数学を例にとると「この方程式だから...」みたいな教え方をされたことがあり、中学1年生のときの数学はそれはもう悲惨としか言いようがないくらいまるで理解できなかった。でも、なぜそうなのか、その意味が自分でわかるようになった3年生のときには成績も一気に上がり、わかることがとてもおもしろかったことを覚えている。
高校3年生のときには先生の代わりに授業をしたこともある。もちろん事前に先生との打ち合わせをし準備も怠りなくしたうえでの授業だったが、自分がわからなかった部分だけでなくみんながわからない部分がどこなのか把握できたとともに、「教える技術」を学べたことはとても大きな収穫だったように思う。
社会人となったときはさすがに教えてもらうことが多かった。だけどそれも半年ほどすれば教える側になっていた。自分で意味を考え、「なぜそうするのか?」を徹底的にシンプルに分解していく癖がついていたせいか、教えるべきポイントを誰よりも早く把握でき、かつ伝えることができるようになっていたからだ。
それからというもの、教えることが仕事のひとつになっている。教えることが本来の仕事ではないのだけど、ことあるごとに教えるという仕事をお願いされてしまうのだ。それも明日の何時からあるのでそれまでに資料も作成して...などといった無茶な要求さえあるのだが、その要求にもさっと応えてしまうのでまた依頼が入ってしまう。
最近では、「教える技術」を教えるのが仕事のひとつにもなっている。いろいろと自分の仕事を抱えている中で教えることが二重三重になってくるのでそれはもう大変な渦の中でぐるぐる回っているようだが、実は徹底的にシンプルな考えにしているのでなんら大変なことはないのだ。

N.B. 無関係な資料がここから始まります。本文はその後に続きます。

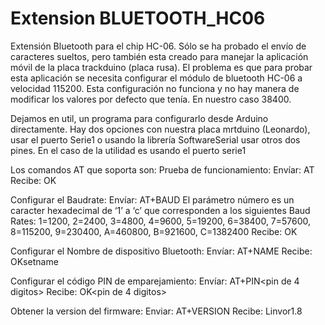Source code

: # Extension BLUETOOTH_HC06
Extensión Bluetooth para el chip HC-06. Sólo se ha probado el envío de caracteres sueltos, pero también esta creado para manejar la aplicación móvil de la placa 
trackduino (placa rusa). El problema es que para probar esta aplicación se necesita configurar el módulo de bluetooth HC-06 a velocidad 115200. Esta configuración 
no funciona y no hay manera de modificar los valores por defecto que tenía. En nuestro caso 38400.

Dejamos en util, un programa para configurarlo desde Arduino directamente. Hay dos opciones con nuestra placa mrtduino (Leonardo), usar el puerto Serie1 o 
usando la librería SoftwareSerial usar otros dos pines. En el caso de la utilidad es usando el puerto serie1

Los comandos AT que soporta son:
Prueba de funcionamiento:
Envíar: AT
Recibe: OK

Configurar el Baudrate:
Envíar: AT+BAUD<Numero>
El parámetro número es un caracter hexadecimal de ‘1’ a ‘c’ que corresponden a los siguientes Baud Rates: 1=1200, 2=2400, 3=4800, 4=9600, 5=19200, 6=38400, 7=57600, 8=115200, 9=230400, A=460800, B=921600, C=1382400
Recibe: OK<baudrate>

Configurar el Nombre de dispositivo Bluetooth:
Envíar: AT+NAME<Nombre>
Recibe: OKsetname

Configurar el código PIN de emparejamiento:
Envíar: AT+PIN<pin de 4 digitos>
Recibe: OK<pin de 4 digitos>

Obtener la version del firmware:
Enviar: AT+VERSION
Recibe: Linvor1.8




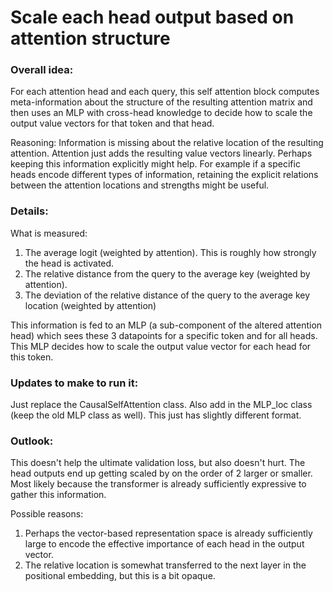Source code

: # Scale each head output based on attention structure

### Overall idea:
For each attention head and each query, this self attention block computes meta-information about 
the structure of the resulting attention matrix and then uses an MLP with cross-head knowledge to decide how to 
scale the output value vectors for that token and that head.

Reasoning: Information is missing about the relative location of the resulting attention. Attention just adds
the resulting value vectors linearly. Perhaps keeping this information explicitly might help. For example if 
a specific heads encode different types of information, retaining the explicit relations between the 
attention locations and strengths might be useful. 

### Details:
What is measured:
1. The average logit (weighted by attention). This is roughly how strongly the head is activated.
2. The relative distance from the query to the average key (weighted by attention). 
3. The deviation of the relative distance of the query to the average key location (weighted by attention)

This information is fed to an MLP (a sub-component of the altered attention head) which sees these 3 datapoints for a specific token and for all heads. 
This MLP decides how to scale the output value vector for each head for this token. 

### Updates to make to run it:
Just replace the CausalSelfAttention class.
Also add in the MLP_loc class (keep the old MLP class as well). This just has slightly different format. 

### Outlook:
This doesn't help the ultimate validation loss, but also doesn't hurt. 
The head outputs end up getting scaled by on the order of 2 larger or smaller.
Most likely because the transformer is already sufficiently expressive to gather this information.

Possible reasons:
1. Perhaps the vector-based representation space is already sufficiently large to encode
the effective importance of each head in the output vector.
2. The relative location is somewhat transferred to the next layer in the positional embedding, but this is a bit opaque.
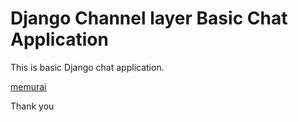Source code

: # Django Channel layer Basic Chat Application

This is basic Django chat application.

[memurai](https://www.memurai.com/)

Thank you
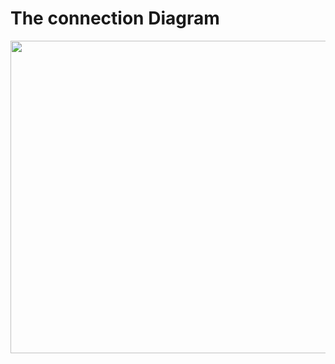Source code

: # The connection Diagram
<p align="center">
<img src="https://github.com/alrose102318/arduino-codes/blob/0017aed36cbc9fe5029219d2591e689285bd56ea/Exam/Example%201/How%20to%20Make%20a%20Line%20Follower%20Robot%20using%20Arduino,%20L298%20Motor%20Driver%20and%20IR%20Sensor.png" width="700" height="500">
</p>
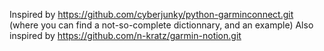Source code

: Inspired by https://github.com/cyberjunky/python-garminconnect.git (where you can find a not-so-complete dictionnary, and an example)
Also inspired by https://github.com/n-kratz/garmin-notion.git 
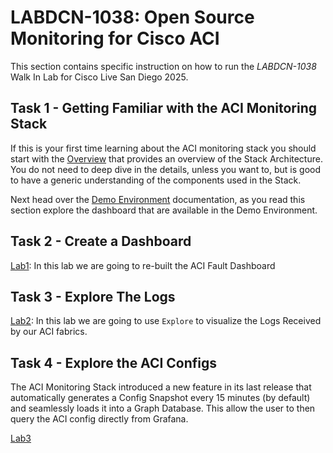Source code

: # LABDCN-1038: Open Source Monitoring for Cisco ACI

This section contains specific instruction on how to run the *LABDCN-1038* Walk In Lab for Cisco Live San Diego 2025. 

## Task 1 - Getting Familiar with the ACI Monitoring Stack

If this is your first time learning about the ACI monitoring stack you should start with the [Overview](overview.md) that provides an overview of the Stack Architecture.
You do not need to deep dive in the details, unless you want to, but is good to have a generic understanding of the components used in the Stack.

Next head over the [Demo Environment](../demo-environment.md) documentation, as you read this section explore the dashboard that are available in the Demo Environment.

## Task 2 - Create a Dashboard

[Lab1](../labs/lab1.md): In this lab we are going to re-built the ACI Fault Dashboard

## Task 3 - Explore The Logs

[Lab2](../labs/lab2.md): In this lab we are going to use `Explore` to visualize the Logs Received by our ACI fabrics. 

## Task 4 - Explore the ACI Configs

The ACI Monitoring Stack introduced a new feature in its last release that automatically generates a Config Snapshot every 15 minutes (by default) and seamlessly loads it into a Graph Database. This allow the user to then query the ACI config directly from Grafana.

[Lab3](../labs/lab3.md)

「教える技術」が身に付いている人は、私と同じように徹底的にシンプルにしている人が多い。曖昧で抽象的な言葉ではなく、具体的になぜそうなるのか、なぜそうすべきなのかをきちんと伝えているように思う。
最近では、それだけシンプルにしても伝わらなくなっていることがある。だから「教える技術」をもっと分解しさらにシンプルにしなければいけないのかなと考えている。とあるコラムでは教えるための計画書を一度作ってしまえばずっと使えるようなことを書いてあったが、教えられる側のレベルがどんどん下がっていることに気がついていないとしか言いようがない。
「教える技術」だって変化に対応しなければいけない。
そんなことわかっている?
いや、それがわかっていないから教えることができないベテランだっているのだ。